Kuntowijoyo dalam artikelnya "Lari dari Kenyataan: Raja, Priyayi, dan Wong Cilik Biasa di Kasunanan Surakarta, 1900–1915", menegaskan bahwa Pakubuwono X telah menempuh jalan moderat dalam menghadapi Belanda.

 Meskipun hidup di tengah tekanan kolonial, ia tetap menjaga legitimasi kraton sebagai simbol kekuasaan tradisional sekaligus menjadikannya sebagai benteng kultural bagi identitas Jawa. Dalam posisi serba sulit itu, Pakubuwono X memilih menjadi mediator yang menjembatani masa lalu dan masa depan, tradisi dan modernitas, kekuasaan kolonial dan kebangkitan nasional.

Persoalan kebangsaan Indonesia memang berbeda dari India, Rusia, ataupun Inggris. Indonesia membangun kebangsaannya dari bahasa dan lembaran surat kabar. Jalan cetak ini yang menjadi pembeda khas, dan di situlah Pakubuwono X turut ambil bagian. 

Ia membiarkan dirinya disorot oleh media, bukan sebagai simbol absolut yang eksklusif, tetapi sebagai tokoh publik yang hadir dalam wacana bersama. Ia adalah raja yang juga redaktur simbolik dari wacana kebangsaan.

Hingga akhir hayatnya, Pakubuwono X tetap menjaga hubungan yang dinamis dengan media dan masyarakat. Ia tidak pernah mengisolasi kraton dari dunia luar. Bahkan ketika tekanan modernisasi semakin besar, ia tetap membuka diri terhadap perubahan, asalkan tidak merusak nilai-nilai kejawaan yang dijaganya. 

Dalam hal ini, Pakubuwono X dapat dipandang sebagai pelopor konservatisme progresif—sebuah pendekatan yang menghargai tradisi, namun tidak anti-modernitas.

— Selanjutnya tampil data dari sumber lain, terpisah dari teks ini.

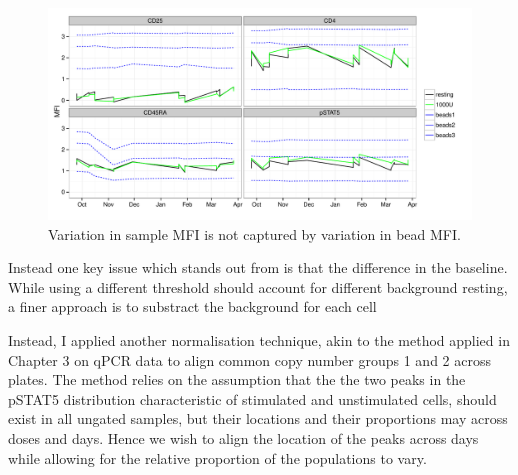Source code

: \begin{figure}[h]
    \centering
    \includegraphics[scale=.5]{IL2/figures/beads.pdf}
    {Variation in sample MFI is not captured by variation in bead MFI.}
    { }
\end{figure}

Instead one key issue which stands out from  is that the difference in the baseline.
While using a different threshold should account for different background resting, a finer approach is to substract the background for each cell

Instead, I applied another normalisation technique, akin to the method applied in Chapter 3 on qPCR data to align common copy number groups 1 and 2 across plates.
The method relies on the assumption that the the two peaks in the pSTAT5 distribution characteristic of stimulated and unstimulated cells,
should exist in all ungated samples, but their locations and their proportions may across doses and days.
Hence we wish to align the location of the peaks across days while allowing for the relative proportion of the populations to vary.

Warisan Pakubuwono X tidak dapat dilihat semata-mata dari bangunan fisik atau kebijakan administratif. Warisan terbesarnya justru terletak pada bagaimana ia memaknai peran raja sebagai pemangku budaya, pelindung rakyat, sekaligus penjaga bara nasionalisme dalam bentuk paling halus: melalui kata-kata, simbol, dan surat kabar. 

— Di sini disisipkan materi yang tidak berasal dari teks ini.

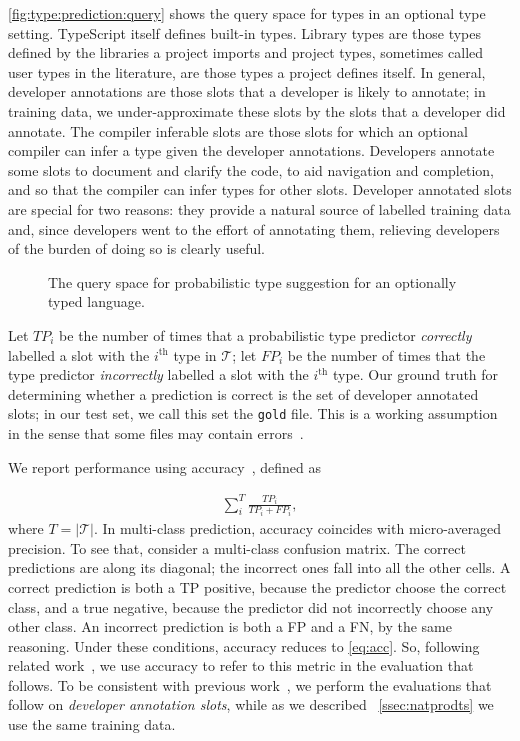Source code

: \documentclass[acmsmall,nonacm]{acmart}\settopmatter{printfolios=true,printccs=false,printacmref=false}
\begin{document}
\autoref{fig:type:prediction:query} shows the query space for types in an optional type setting.
TypeScript itself defines built-in types.  Library types are those types defined by the libraries a project imports and project types, sometimes called user types in the literature, are those types a project defines itself. 
In general, developer annotations are those slots that a developer is likely to annotate; in training data, we under-approximate these slots by the slots that a developer did annotate. 
The compiler inferable slots are those slots for which an optional compiler can infer a type given the developer annotations.  
Developers annotate some slots to document and clarify the code, to aid navigation and completion, and so that the compiler can infer types for other slots.  
Developer annotated slots are special for two reasons:  they provide a natural source of labelled training data and, since developers went to the effort of annotating them, relieving developers of the burden of doing so is clearly useful.

\begin{figure}[t]
    \centering
    \def\svgwidth{0.8\linewidth}
    
    \caption{The query space for probabilistic type suggestion for an optionally typed language.}
    \label{fig:type:prediction:query}
\end{figure}

Let $\mathit{TP_i}$ be the number of times that a probabilistic type predictor \emph{correctly} labelled a slot with the $i^\text{th}$ type in $\mathcal{T}$;  let $\mathit{FP_i}$ be the number of times that the type predictor \emph{incorrectly} labelled a slot with the $i^\text{th}$ type.  Our ground truth for determining whether a prediction is correct is the set of developer annotated slots; in our test set, we call this set the \texttt{gold} file. 
This is a working assumption in the sense that some files may contain errors~\cite{williams17}.

We report performance using accuracy~\cite{manning}, defined as 

\begin{align}\label{eq:acc}
    \sum_i^T \frac{\mathit{TP_i}}{\mathit{TP_i} + \mathit{FP_i}},
\end{align}
where $T=|\mathcal{T}|$. In multi-class prediction, accuracy  coincides with micro-averaged precision. To see that, consider a multi-class confusion matrix.  The correct predictions are along its diagonal; the incorrect ones fall into all the other cells.  A correct prediction is both a TP positive, because the predictor choose the correct class, and a true negative, because the predictor did not incorrectly choose any other class.  An incorrect prediction is both a FP and a FN, by the same reasoning.  Under these conditions, accuracy reduces to \eqref{eq:acc}.
So, following related work~\cite{wei20}, we use accuracy to refer to this metric in the evaluation that follows.  To be consistent with previous work~\citep{wei20,hellendoorn18}, we perform the evaluations that follow on \textit{developer annotation slots}, while as we described
~\cref{ssec:natprodts} we use the same training data.
\end{document}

Ia adalah representasi dari apa yang oleh sejarawan Benedict Anderson disebut sebagai "komunitas terbayang", di mana bangsa dibayangkan melalui praktik membaca yang melampaui batas-batas geografis dan sosial.

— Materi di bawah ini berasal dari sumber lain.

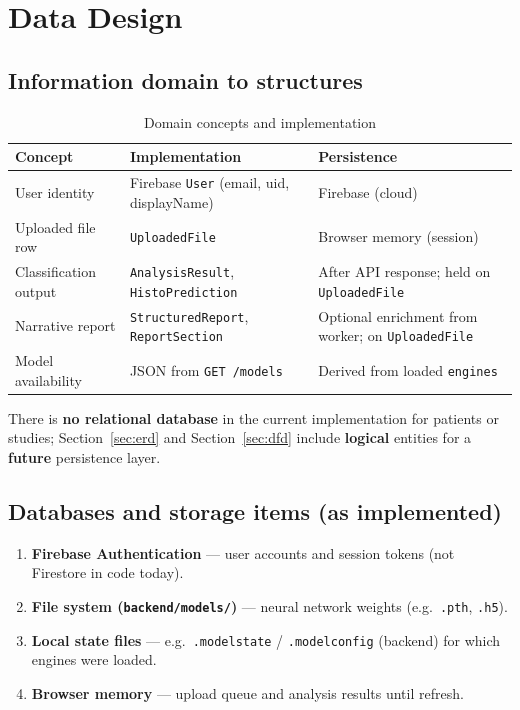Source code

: \section{Data Design}
\label{sec:data}

\subsection{Information domain to structures}

\begin{table}[htbp]
  \centering
  \caption{Domain concepts and implementation}
  \begin{tabular}{@{}p{}p{}p{}@{}}
    \toprule
    \textbf{Concept} & \textbf{Implementation} & \textbf{Persistence} \\
    \midrule
    User identity & Firebase \texttt{User} (email, uid, displayName) & Firebase (cloud) \\
    Uploaded file row & \texttt{UploadedFile} & Browser memory (session) \\
    Classification output & \texttt{AnalysisResult}, \texttt{HistoPrediction} & After API response; held on \texttt{UploadedFile} \\
    Narrative report & \texttt{StructuredReport}, \texttt{ReportSection} & Optional enrichment from worker; on \texttt{UploadedFile} \\
    Model availability & JSON from \texttt{GET /models} & Derived from loaded \texttt{engines} \\
    \bottomrule
  \end{tabular}
\end{table}

There is \textbf{no relational database} in the current implementation for patients or studies; Section~\ref{sec:erd} and Section~\ref{sec:dfd} include \textbf{logical} entities for a \textbf{future} persistence layer.

\subsection{Databases and storage items (as implemented)}

\begin{enumerate}
  \item \textbf{Firebase Authentication} --- user accounts and session tokens (not Firestore in code today).
  \item \textbf{File system (\texttt{backend/models/})} --- neural network weights (e.g.\ \texttt{.pth}, \texttt{.h5}).
  \item \textbf{Local state files} --- e.g.\ \texttt{.modelstate} / \texttt{.modelconfig} (backend) for which engines were loaded.
  \item \textbf{Browser memory} --- upload queue and analysis results until refresh.
\end{enumerate}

Baca Juga : Jadwal Putaran 4 Kualifikasi Piala Dunia 2026: Timnas Indonesia Siap Bertanding

Maka, ketika kita hari ini membaca kembali kisah Pakubuwono X, kita sesungguhnya sedang membuka lembaran lain dari sejarah kebangsaan Indonesia. Sejarah yang tidak lahir di medan perang, tapi di meja redaksi. Sejarah yang tidak bergema lewat tembakan senjata, melainkan lewat suara huruf-huruf yang dicetak dengan tinta nasionalisme. Dan dalam sejarah itu, Pakubuwono X berdiri sebagai penulis simbolik yang dengan diamnya telah menulis masa depan bangsanya.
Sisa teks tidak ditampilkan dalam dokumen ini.